The spinning equipment is as shown in figure 1, and comprises a spindle box 1, a die transmission cylinder 2, a spinning wheel mechanism, a traction mechanism 9, a material pressing ring 10 and a numerically-controlled machine tool body 11, wherein the die transmission cylinder 2 is installed on the spindle of the numerically-controlled machine tool, a die 3 is installed at the front end of an inner cavity of the die transmission cylinder 2, and the spinning wheel mechanism and the traction mechanism 9 are installed on the numerically-controlled machine tool body 11.
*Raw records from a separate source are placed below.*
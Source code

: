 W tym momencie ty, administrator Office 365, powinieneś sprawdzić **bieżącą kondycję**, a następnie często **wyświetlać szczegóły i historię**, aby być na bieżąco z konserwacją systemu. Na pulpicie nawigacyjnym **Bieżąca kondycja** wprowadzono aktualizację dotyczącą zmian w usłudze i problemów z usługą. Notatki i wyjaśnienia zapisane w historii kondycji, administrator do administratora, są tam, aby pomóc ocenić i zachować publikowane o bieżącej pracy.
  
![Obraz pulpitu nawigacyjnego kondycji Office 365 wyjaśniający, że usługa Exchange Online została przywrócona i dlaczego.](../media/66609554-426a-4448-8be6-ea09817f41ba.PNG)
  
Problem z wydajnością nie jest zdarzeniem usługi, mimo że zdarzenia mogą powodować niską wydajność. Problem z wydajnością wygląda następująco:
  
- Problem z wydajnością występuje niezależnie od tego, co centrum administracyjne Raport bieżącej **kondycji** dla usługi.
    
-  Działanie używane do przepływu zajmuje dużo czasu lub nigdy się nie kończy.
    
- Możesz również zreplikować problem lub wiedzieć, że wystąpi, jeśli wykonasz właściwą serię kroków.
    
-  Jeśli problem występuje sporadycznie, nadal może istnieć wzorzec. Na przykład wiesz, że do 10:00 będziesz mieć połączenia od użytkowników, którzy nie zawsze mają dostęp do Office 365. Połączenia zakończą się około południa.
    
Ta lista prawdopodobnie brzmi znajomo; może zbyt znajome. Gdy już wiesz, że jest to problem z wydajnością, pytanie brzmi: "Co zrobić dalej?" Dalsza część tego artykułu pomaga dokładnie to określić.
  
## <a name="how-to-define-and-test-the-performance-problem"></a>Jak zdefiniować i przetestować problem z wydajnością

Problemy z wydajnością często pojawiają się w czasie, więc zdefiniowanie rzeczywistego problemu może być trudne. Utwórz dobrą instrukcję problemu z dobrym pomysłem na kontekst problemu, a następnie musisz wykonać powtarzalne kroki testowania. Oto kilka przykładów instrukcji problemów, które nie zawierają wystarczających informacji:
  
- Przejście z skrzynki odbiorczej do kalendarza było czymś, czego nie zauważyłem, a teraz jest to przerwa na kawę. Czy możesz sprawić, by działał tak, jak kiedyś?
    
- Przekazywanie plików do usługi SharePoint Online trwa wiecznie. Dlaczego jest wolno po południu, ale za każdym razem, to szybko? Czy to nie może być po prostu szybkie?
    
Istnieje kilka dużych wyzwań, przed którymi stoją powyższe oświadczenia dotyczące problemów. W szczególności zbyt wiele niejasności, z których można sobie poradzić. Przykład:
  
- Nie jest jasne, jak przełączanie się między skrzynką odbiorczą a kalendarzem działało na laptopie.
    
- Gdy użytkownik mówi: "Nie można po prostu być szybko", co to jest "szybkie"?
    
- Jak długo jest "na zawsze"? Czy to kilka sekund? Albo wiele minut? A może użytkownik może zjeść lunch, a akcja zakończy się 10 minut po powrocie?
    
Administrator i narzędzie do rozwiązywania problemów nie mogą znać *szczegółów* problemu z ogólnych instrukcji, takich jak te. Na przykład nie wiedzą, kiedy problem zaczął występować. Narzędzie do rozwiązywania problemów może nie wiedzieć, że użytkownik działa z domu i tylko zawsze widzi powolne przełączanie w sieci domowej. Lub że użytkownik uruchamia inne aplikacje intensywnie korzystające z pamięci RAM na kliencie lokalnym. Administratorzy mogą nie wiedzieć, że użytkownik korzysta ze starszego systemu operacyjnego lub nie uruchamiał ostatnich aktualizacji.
The drawing mechanism 9 is shown in fig. 3, and comprises a drawing mechanism rotating body 901, a drawing mechanism rotating body bearing 902, a drawing mechanism seat 903, a drawing mechanism axial feed lead screw 904 and a drawing mechanism axial feed driving motor 905, wherein the drawing mechanism rotating body 901 is installed in the drawing mechanism seat 903 through the drawing mechanism rotating body bearing 902, the drawing mechanism seat 903 is installed on a guide rail of a numerical control machine tool body 11, a blank 5 is installed on the drawing mechanism rotating body 901 through a material pressing ring 10, and the drawing mechanism seat 903 realizes axial movement through the drawing mechanism axial feed lead screw 904 and the drawing mechanism axial feed driving motor 905.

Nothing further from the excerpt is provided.